THE INDIGENOUS tree of Dorset, our area of the country, is beech. And, if you have the conditions to suit it, this is a fine tree to plant to celebrate the coming Millennium. It favours lighter soil than oak and colours more dramatically in autumn. But the autumn effects depend on situation.

The wonderful beeches of St Mary's Vale, where I grew up in Monmouthshire, were sheltered between two hills. Still and undisturbed, they coloured dramatically every season. But in our present garden, close to the sea, gales sometimes tear the leaves off the crown before they have had a chance to ripen and fall.

I also fancy that the colour is better on acid soil than on alkaline. But the bark is unaffected by situation - and is a good reason on its own to plant this tree. It has the smooth, dull beauty of old pewter. The winter silhouette is good too, because the twigs subdivide so often on the branches. The outline is airy, fine and graceful.

Fagus sylvatica is our native beech and this would be my first choice. But where the tree is to have a dominant position, on a lawn say, think of using the cultivar `Asplenifolia', the fern-leaved beech. The leaves are deeply cut, which gives the whole tree an even airier look than the ordinary beech. There is a superb specimen on the lawn at Forde Abbey in Dorset. Beeches need space. There is a tree at Kenwood House in London which is at least 98ft tall. At Mote Park in Kent, several beeches have grow to more than 100ft high. The tallest beech in the UK is said to be at Beaufront Castle, Northumberland, which is 144ft high.
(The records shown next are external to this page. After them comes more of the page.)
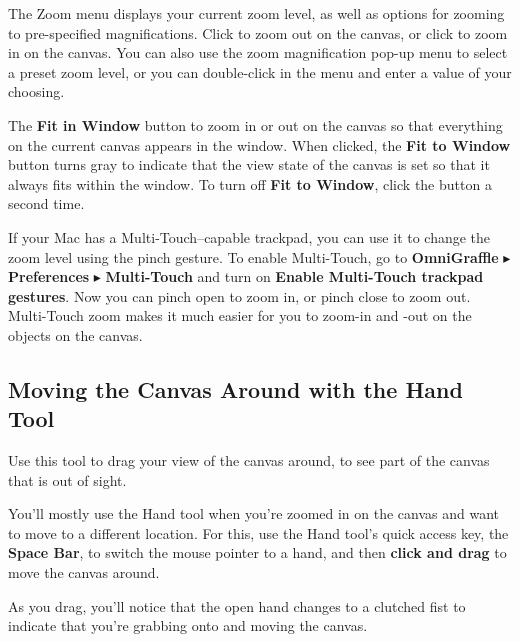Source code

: \documentclass[../main.tex]{subfiles}
\begin{document}

The Zoom menu displays your current zoom level, as well as options for zooming to pre-specified
magnifications. Click  to zoom out on the canvas,
or click  to zoom in on the canvas. You can also
use the zoom magnification pop-up menu to select a preset zoom level, or you can double-click
in the menu and enter a value of your choosing.



The \textbf{Fit in Window} button to zoom in or out on the canvas so that everything on the
current canvas appears in the window. When clicked, the \textbf{Fit to Window} button turns
gray to indicate that the view state of the canvas is set so that it always fits within the
window. To turn off \textbf{Fit to Window}, click the button a second time.


If your Mac has a Multi-Touch--capable trackpad, you can use it to change the zoom level using
the pinch gesture. To enable Multi-Touch, go to \textbf{OmniGraffle} $\blacktriangleright$
\textbf{Preferences} $\blacktriangleright$ \textbf{Multi-Touch} and turn on \textbf{Enable
Multi-Touch trackpad gestures}. Now you can pinch open to zoom in, or pinch close to zoom out.
Multi-Touch zoom makes it much easier for you to zoom-in and -out on the objects on the
canvas.

\subsection{ Moving the Canvas Around with the Hand Tool}

Use this tool to drag your view of the canvas around, to see part of the canvas that is out of
sight.

You'll mostly use the Hand tool when you're zoomed in on the canvas and want to move to a
different location. For this, use the Hand tool's quick access key, the \textbf{Space Bar}, to
switch the mouse pointer to a hand, and then \textbf{click and drag} to move the canvas
around.


As you drag, you'll notice that the open hand changes to a clutched fist to indicate that you're
grabbing onto and moving the canvas.
\end{document}
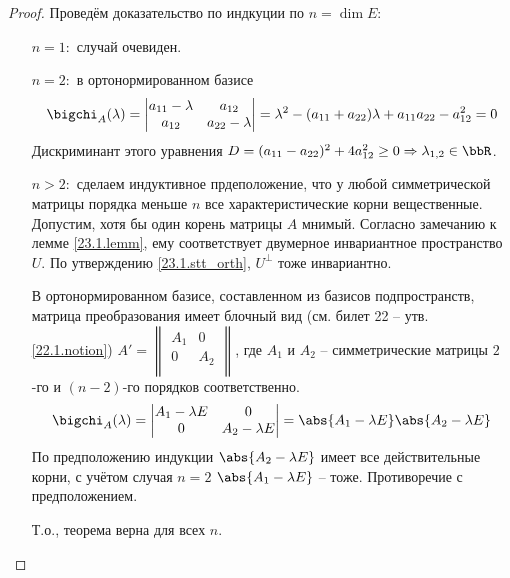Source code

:   \begin{proof} Проведём доказательство по индкуции по $n=\dim E$:
  \linebreak\vspace*{-\baselineskip}
  \begin{itemize}
  \item[\underline{$n=1:$}] случай очевиден.
  \item[\underline{$n=2:$}] в ортонормированном базисе
    \begin{equation}
    \bigchi_A(\lambda)=\begin{vmatrix}
    a_{11}-\lambda & a_{12} \\
    a_{12} & a_{22}-\lambda
    \end{vmatrix}=\lambda^2-(a_{11}+a_{22})\lambda+a_{11}a_{22}-a_{12}^2=0 \end{equation}
    Дискриминант этого уравнения $D=(a_{11}-a_{22})^2+4a_{12}^2 \ge 0 \Rightarrow \lambda_{1,2} \in \bbR$.
  \item[\underline{$n>2:$}] сделаем индуктивное прдеположение, что у любой симметрической матрицы порядка меньше $n$ все характеристические корни вещественные. Допустим, хотя бы один корень матрицы $A$ мнимый. Согласно замечанию к лемме \ref{23.1.lemm}, ему соответствует двумерное инвариантное пространство $U$. По утверждению \ref{23.1.stt_orth}, $U^\perp$ тоже инвариантно.
  
  В ортонормированном базисе, составленном из базисов подпространств, матрица преобразования имеет блочный вид (см. билет 22 -- утв. \ref{22.1.notion}) $A'=\begin{Vmatrix}
  A_1 & 0 \\
  0 & A_2 \\
  \end{Vmatrix}$, где $A_1$ и $A_2$ -- симметрические матрицы $2$-го и $(n-2)$-го порядков соответственно.
    \begin{equation}
    \bigchi_A(\lambda)=\begin{vmatrix}
    A_1-\lambda E & 0 \\
    0 & A_2-\lambda E
    \end{vmatrix}=\abs{A_1-\lambda E}\abs{A_2-\lambda E} \end{equation}
    По предположению индукции  $\abs{A_2-\lambda E}$ имеет все действительные корни, с учётом случая \underline{$n=2$} $\abs{A_1-\lambda E}$ -- тоже. Противоречие с предположением. 
    
    Т.о., теорема верна для всех $n$.
  \end{itemize}
  \vspace{-1.65\baselineskip}  
  \end{proof}
  
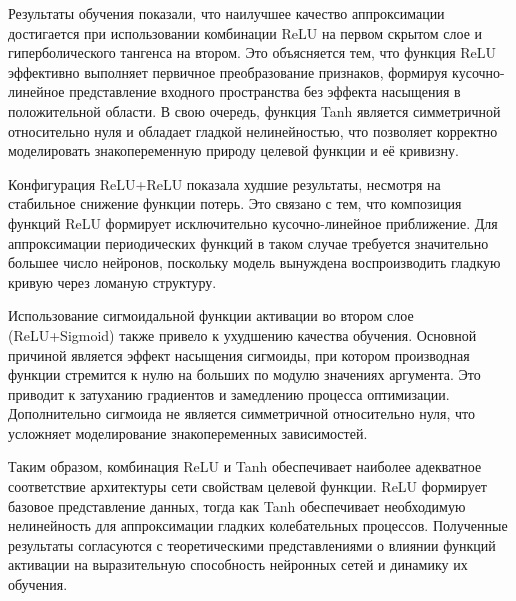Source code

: \documentclass[14pt,a4paper]{extarticle}
\begin{document}
Результаты обучения показали, что наилучшее качество аппроксимации достигается при использовании комбинации ReLU на первом скрытом слое и гиперболического тангенса на втором. Это объясняется тем, что функция ReLU эффективно выполняет первичное преобразование признаков, формируя кусочно-линейное представление входного пространства без эффекта насыщения в положительной области. В свою очередь, функция Tanh является симметричной относительно нуля и обладает гладкой нелинейностью, что позволяет корректно моделировать знакопеременную природу целевой функции и её кривизну.

Конфигурация ReLU+ReLU показала худшие результаты, несмотря на стабильное снижение функции потерь. Это связано с тем, что композиция функций ReLU формирует исключительно кусочно-линейное приближение. Для аппроксимации периодических функций в таком случае требуется значительно большее число нейронов, поскольку модель вынуждена воспроизводить гладкую кривую через ломаную структуру.

Использование сигмоидальной функции активации во втором слое (ReLU+Sigmoid) также привело к ухудшению качества обучения. Основной причиной является эффект насыщения сигмоиды, при котором производная функции стремится к нулю на больших по модулю значениях аргумента. Это приводит к затуханию градиентов и замедлению процесса оптимизации. Дополнительно сигмоида не является симметричной относительно нуля, что усложняет моделирование знакопеременных зависимостей.

Таким образом, комбинация ReLU и Tanh обеспечивает наиболее адекватное соответствие архитектуры сети свойствам целевой функции. ReLU формирует базовое представление данных, тогда как Tanh обеспечивает необходимую нелинейность для аппроксимации гладких колебательных процессов. Полученные результаты согласуются с теоретическими представлениями о влиянии функций активации на выразительную способность нейронных сетей и динамику их обучения.
\end{document}
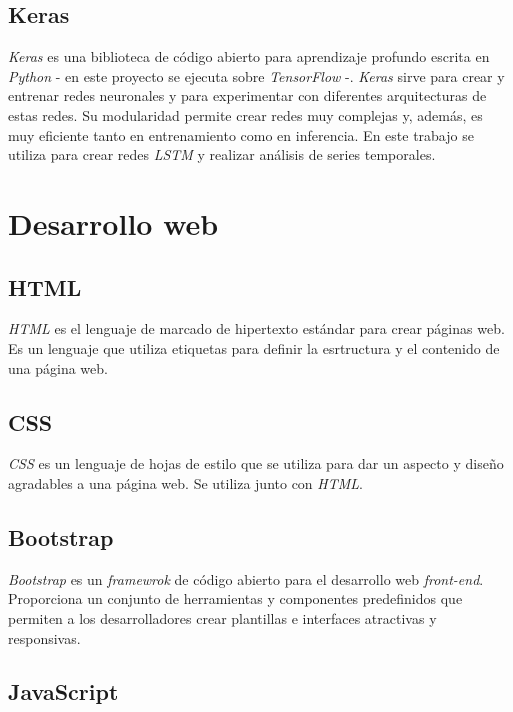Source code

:\subsection{Keras}\label{keras}

\emph{Keras} \citep{online:keras} es una biblioteca de código abierto para aprendizaje profundo escrita en \emph{Python} - en este proyecto se ejecuta sobre \emph{TensorFlow} \citep{online:tensorflow} -. \emph{Keras} sirve para crear y entrenar redes neuronales y para experimentar con diferentes arquitecturas de estas redes. Su modularidad permite crear redes muy complejas y, además, es muy eficiente tanto en entrenamiento como en inferencia. En este trabajo se utiliza para crear redes \emph{LSTM} y realizar análisis de series temporales. 


\section{Desarrollo web}\label{desarrollo_web}

\subsection{HTML}\label{html}

\emph{HTML} \citep{wiki:html} es el lenguaje de marcado de hipertexto estándar para crear páginas web. Es un lenguaje que utiliza etiquetas para definir la esrtructura y el contenido de una página web. 

\subsection{CSS}\label{css}

\emph{CSS} \citep{wiki:css} es un lenguaje de hojas de estilo que se utiliza para dar un aspecto y diseño agradables a una página web. Se utiliza junto con \emph{HTML}.

\subsection{Bootstrap}\label{bootstrap}

\emph{Bootstrap} \citep{online:bootstrap} es un \emph{framewrok} de código abierto para el desarrollo web \emph{front-end}. Proporciona un conjunto de herramientas y componentes predefinidos que permiten a los desarrolladores crear plantillas e interfaces atractivas y responsivas. 

\subsection{JavaScript}\label{javascript}

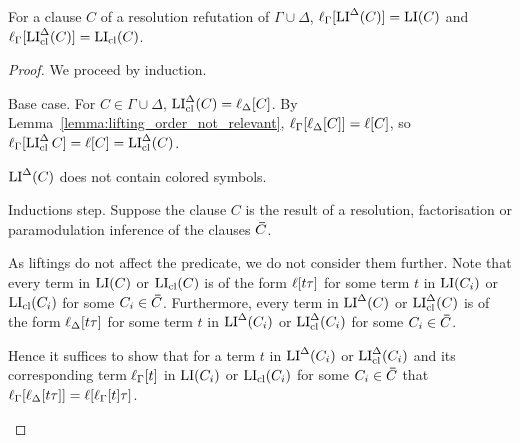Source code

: \documentclass[,%
	draft=false,%
	numbers=noendperiod
	11pt,
	a4paper,
	oneside,%
	openany,
]{memoir}
\begin{document}
\begin{lemma}
	\label{lemma:gamma_lifted_lide}
	For a clause $C$ of a resolution refutation of $\Gamma\cup\Delta$, 
	$\ell_{\Gamma}[\operatorname{LI}^\Delta(C)] = \operatorname{LI}(C)$ and $\ell_{\Gamma}[\operatorname{LI}_{\operatorname{cl}}^\Delta(C)] = \operatorname{LI}_{\operatorname{cl}}(C)$.
\end{lemma}
\begin{proof}
	We proceed by induction.
	\begin{description}
		\item{} Base case.
			For $C \in \Gamma\cup\Delta$, $\operatorname{LI}_{\operatorname{cl}}^\Delta(C) = \ell_{\Delta}[C]$.
			By Lemma~\ref{lemma:lifting_order_not_relevant}, $\ell_{\Gamma}[\ell_{\Delta}[C]] = \ell[C]$,
			so $\ell_{\Gamma}[\operatorname{LI}_{\operatorname{cl}}^\Delta{C}] = \ell[C] = \operatorname{LI}_{\operatorname{cl}}^\Delta(C)$.

			$\operatorname{LI}^\Delta(C)$ does not contain colored symbols.

		\item{} Inductions step.
			Suppose the clause $C$ is the result of a resolution, factorisation or paramodulation inference \inference{} of the clauses $\bm\bar C$.


			As liftings do not affect the predicate, we do not consider them further.
			Note that every term in $\operatorname{LI}(C)$ or $\operatorname{LI}_{\operatorname{cl}}(C)$ is of the form $\ell[t\tau]$ for some term $t$ in $\operatorname{LI}(C_i)$ or $\operatorname{LI}_{\operatorname{cl}}(C_i)$ for some $C_i \in \bm\bar C$.
			Furthermore,
			every term in $\operatorname{LI}^\Delta(C)$ or $\operatorname{LI}_{\operatorname{cl}}^\Delta(C)$ is of the form $\ell_{\Delta}[t\tau]$ for some term $t$ in $\operatorname{LI}^\Delta(C_i)$ or $\operatorname{LI}_{\operatorname{cl}}^\Delta(C_i)$ for some $C_i \in \bm\bar C$.



			Hence it suffices to show that for a term $t$ in $\operatorname{LI}^\Delta(C_i)$ or $\operatorname{LI}_{\operatorname{cl}}^\Delta(C_i)$ and its corresponding term $\ell_{\Gamma}[t]$ in $\operatorname{LI}(C_i)$ or $\operatorname{LI}_{\operatorname{cl}}(C_i)$ for some $C_i \in \bm\bar C$
			that $\ell_{\Gamma}[ \ell_{\Delta}[t\tau] ] = \ell[\ell_{\Gamma}[t]\tau]$.


\end{description}
\end{proof}
\end{document}
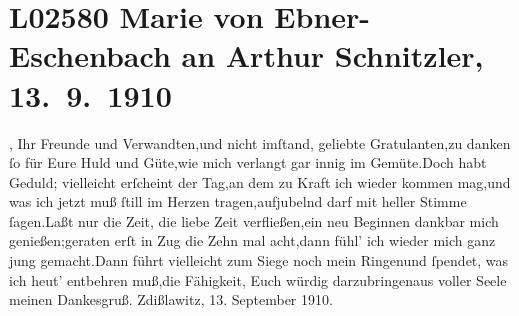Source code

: 

\section[Marie von Ebner-Eschenbach an Arthur Schnitzler, 13. 9. 1910]{L02580 Marie von Ebner-Eschenbach an Arthur Schnitzler, 13. 9. 1910}
\nopagebreak{}
\rehead{ }\normalsize\beginnumbering{}
\toendnotes[C]{\smallbreak\pagebreak[2]}
\toendnotes[C]{\smallbreak}
\toendnotes[C]{\smallbreak}\stanza{}{\pb}\label{K_L02580-1v}\label{K_L02580-1}, Ihr Freunde und
                  Verwandten,\newverse{}und nicht imſtand, geliebte Gratulanten,\newverse{}zu danken{ }ſo für Eure Huld und Güte,\newverse{}wie mich verlangt gar innig im Gemüte.\newverse{}Doch habt Geduld; vielleicht erſcheint der Tag,\newverse{}an dem zu Kraft ich wieder kommen mag,\newverse{}und was ich jetzt muß{ }ſtill im Herzen tragen,\newverse{}aufjubelnd darf mit heller Stimme{ }ſagen.\newverse{}Laßt nur die Zeit, die liebe Zeit verfließen,\newverse{}ein neu Beginnen dankbar mich genießen;\newverse{}geraten erſt in Zug die Zehn mal acht,\newverse{}dann fühl’ ich wieder mich ganz jung gemacht.\newverse{}Dann führt vielleicht zum Siege noch mein Ringen\newverse{}und{ }ſpendet, was ich heut’ entbehren muß,\newverse{}die Fähigkeit, Euch würdig darzubringen\newverse{}aus voller Seele meinen Dankesgruß.\stanzaend{}\pstart \spacefill\mbox{}\pend{}
\pstart
           Zdißlawitz, 13. September 1910.\pend
           \endnumbering{}  \newcommand{\dateiname}{L02580}\newcommand{\titel}{Marie von Ebner-Eschenbach an Arthur Schnitzler, 13. 9. 1910}\newcommand{\editorInnen}{Martin Anton Müller und Laura Untner}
Don't be put off by murmurings of beech bark disease. This is nothing like the elm disease which, once again, is killing off elm saplings in hedgerows all over the country. Beech bark disease occurs when a sap-sucking scale insect (Cryptococcus fagisuga) and a fungus, usually Nectria coccinea, get the upper hand after a drought, or some other factor that stresses the tree. It is not fatal.

One of our big beeches was affected after the drought of 1976. The crown died out above the most severely damaged bark, but some clever surgery saved the tree, which is still flourishing.